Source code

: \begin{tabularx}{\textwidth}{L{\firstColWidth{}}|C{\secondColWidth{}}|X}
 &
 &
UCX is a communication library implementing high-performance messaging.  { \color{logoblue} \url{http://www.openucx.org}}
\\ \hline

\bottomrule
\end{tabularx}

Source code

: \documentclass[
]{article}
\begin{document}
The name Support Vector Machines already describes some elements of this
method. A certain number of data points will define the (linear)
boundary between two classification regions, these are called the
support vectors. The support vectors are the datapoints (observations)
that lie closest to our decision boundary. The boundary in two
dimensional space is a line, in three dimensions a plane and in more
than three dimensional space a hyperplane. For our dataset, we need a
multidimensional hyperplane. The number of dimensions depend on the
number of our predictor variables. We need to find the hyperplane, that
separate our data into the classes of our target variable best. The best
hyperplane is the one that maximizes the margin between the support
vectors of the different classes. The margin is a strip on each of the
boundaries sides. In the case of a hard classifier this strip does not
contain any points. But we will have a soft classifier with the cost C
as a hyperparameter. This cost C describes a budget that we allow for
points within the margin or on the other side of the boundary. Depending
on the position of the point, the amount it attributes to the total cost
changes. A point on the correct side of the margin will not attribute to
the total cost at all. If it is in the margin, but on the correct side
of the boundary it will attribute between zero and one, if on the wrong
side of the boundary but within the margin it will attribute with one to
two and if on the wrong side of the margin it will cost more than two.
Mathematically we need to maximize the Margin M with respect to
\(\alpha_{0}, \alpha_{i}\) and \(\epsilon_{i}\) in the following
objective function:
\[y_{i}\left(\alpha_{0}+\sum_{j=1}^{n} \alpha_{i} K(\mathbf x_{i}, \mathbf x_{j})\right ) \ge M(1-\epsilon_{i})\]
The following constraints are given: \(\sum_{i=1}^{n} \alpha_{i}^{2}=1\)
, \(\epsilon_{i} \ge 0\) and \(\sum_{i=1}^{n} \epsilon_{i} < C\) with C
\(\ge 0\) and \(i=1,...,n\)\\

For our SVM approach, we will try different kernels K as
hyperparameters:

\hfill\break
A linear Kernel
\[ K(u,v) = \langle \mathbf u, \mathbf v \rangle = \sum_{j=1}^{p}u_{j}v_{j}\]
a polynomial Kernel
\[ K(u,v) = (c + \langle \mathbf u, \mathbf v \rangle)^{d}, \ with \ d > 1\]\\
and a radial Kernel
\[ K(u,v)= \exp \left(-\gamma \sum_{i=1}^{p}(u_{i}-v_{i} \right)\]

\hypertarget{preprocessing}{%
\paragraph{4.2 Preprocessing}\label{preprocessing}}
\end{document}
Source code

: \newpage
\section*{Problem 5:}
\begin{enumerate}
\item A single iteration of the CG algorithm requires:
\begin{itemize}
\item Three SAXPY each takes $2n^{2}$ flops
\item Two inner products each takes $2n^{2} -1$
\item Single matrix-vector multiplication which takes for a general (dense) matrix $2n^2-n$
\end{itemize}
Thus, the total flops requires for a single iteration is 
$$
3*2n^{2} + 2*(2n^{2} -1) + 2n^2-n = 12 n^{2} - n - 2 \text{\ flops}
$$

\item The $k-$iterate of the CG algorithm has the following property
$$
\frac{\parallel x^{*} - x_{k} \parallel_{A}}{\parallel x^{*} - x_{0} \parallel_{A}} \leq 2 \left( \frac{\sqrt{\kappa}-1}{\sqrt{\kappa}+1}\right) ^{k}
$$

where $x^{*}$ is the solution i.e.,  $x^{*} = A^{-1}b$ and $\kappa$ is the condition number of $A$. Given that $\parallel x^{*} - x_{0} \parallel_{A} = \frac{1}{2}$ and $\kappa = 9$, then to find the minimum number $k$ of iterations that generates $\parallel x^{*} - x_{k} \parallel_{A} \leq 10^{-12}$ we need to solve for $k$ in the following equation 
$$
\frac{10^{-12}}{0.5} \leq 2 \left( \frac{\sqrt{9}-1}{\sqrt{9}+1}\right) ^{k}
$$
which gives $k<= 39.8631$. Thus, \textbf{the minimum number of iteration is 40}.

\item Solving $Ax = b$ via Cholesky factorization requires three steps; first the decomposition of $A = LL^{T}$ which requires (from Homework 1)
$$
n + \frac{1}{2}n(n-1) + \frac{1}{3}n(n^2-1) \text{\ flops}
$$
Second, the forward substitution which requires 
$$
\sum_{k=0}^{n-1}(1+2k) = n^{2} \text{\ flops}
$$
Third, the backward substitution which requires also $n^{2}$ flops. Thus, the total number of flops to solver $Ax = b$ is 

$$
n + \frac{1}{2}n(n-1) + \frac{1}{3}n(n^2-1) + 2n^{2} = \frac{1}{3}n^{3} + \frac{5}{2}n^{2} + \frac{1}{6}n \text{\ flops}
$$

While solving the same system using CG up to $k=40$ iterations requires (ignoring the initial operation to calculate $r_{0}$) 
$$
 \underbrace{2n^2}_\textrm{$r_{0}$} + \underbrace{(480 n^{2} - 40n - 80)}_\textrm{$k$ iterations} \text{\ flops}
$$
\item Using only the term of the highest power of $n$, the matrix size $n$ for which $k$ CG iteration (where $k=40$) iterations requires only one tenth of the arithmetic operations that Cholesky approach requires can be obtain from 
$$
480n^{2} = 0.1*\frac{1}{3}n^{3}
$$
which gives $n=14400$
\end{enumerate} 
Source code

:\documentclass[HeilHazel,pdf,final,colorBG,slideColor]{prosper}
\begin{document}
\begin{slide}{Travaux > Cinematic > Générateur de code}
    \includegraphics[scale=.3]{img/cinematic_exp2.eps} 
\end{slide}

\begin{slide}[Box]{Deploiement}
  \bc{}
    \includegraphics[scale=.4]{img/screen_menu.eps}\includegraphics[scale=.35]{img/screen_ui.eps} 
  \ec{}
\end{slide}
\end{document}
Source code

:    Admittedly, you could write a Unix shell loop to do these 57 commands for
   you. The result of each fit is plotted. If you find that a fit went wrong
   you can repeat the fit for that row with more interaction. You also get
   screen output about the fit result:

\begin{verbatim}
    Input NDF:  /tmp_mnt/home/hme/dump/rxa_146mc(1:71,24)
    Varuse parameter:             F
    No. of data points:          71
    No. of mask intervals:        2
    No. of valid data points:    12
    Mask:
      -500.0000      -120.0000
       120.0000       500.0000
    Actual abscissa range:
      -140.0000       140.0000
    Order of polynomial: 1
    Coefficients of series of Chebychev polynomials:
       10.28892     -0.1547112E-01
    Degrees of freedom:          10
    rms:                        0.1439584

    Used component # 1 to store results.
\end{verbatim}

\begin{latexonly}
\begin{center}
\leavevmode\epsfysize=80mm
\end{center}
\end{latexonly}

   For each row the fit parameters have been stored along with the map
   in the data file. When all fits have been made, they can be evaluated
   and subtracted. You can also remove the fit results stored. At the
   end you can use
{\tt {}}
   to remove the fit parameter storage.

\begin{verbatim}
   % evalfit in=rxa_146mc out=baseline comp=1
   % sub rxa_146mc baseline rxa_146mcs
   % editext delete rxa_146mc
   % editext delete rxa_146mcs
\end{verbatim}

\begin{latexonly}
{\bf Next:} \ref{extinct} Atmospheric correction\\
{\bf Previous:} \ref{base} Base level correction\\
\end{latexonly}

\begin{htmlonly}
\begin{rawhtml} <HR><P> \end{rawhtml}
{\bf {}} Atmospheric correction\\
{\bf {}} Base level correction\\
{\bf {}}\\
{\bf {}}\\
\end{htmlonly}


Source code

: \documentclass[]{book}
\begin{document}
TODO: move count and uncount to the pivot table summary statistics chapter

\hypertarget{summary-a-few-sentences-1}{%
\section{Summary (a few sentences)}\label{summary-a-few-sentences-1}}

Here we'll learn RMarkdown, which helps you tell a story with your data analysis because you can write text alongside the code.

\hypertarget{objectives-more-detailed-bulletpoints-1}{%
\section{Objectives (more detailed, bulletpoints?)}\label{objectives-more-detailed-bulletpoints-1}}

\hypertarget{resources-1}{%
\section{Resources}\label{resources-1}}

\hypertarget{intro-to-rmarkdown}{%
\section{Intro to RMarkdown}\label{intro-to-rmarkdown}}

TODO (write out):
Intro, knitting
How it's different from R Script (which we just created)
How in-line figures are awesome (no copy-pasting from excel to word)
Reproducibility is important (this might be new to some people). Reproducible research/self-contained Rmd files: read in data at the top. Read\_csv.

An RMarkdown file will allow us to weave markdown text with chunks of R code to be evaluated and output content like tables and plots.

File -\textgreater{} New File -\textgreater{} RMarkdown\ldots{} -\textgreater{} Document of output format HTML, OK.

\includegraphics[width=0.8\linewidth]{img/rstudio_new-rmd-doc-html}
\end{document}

• Exercise
Exactly as they appear, copy the lines of the listing above from the first through the one that contains "that lie closest", and nothing more.

• Output of the task
Source code

: \begin{tabularx}{\textwidth}{L{\firstColWidth{}}|C{\secondColWidth{}}|X}
 &
 &
UCX is a communication library implementing high-performance messaging.  { \color{logoblue} \url{http://www.openucx.org}}
\\ \hline

\bottomrule
\end{tabularx}

Source code

: \documentclass[
]{article}
\begin{document}
The name Support Vector Machines already describes some elements of this
method. A certain number of data points will define the (linear)
boundary between two classification regions, these are called the
support vectors. The support vectors are the datapoints (observations)
that lie closest to our decision boundary. The boundary in two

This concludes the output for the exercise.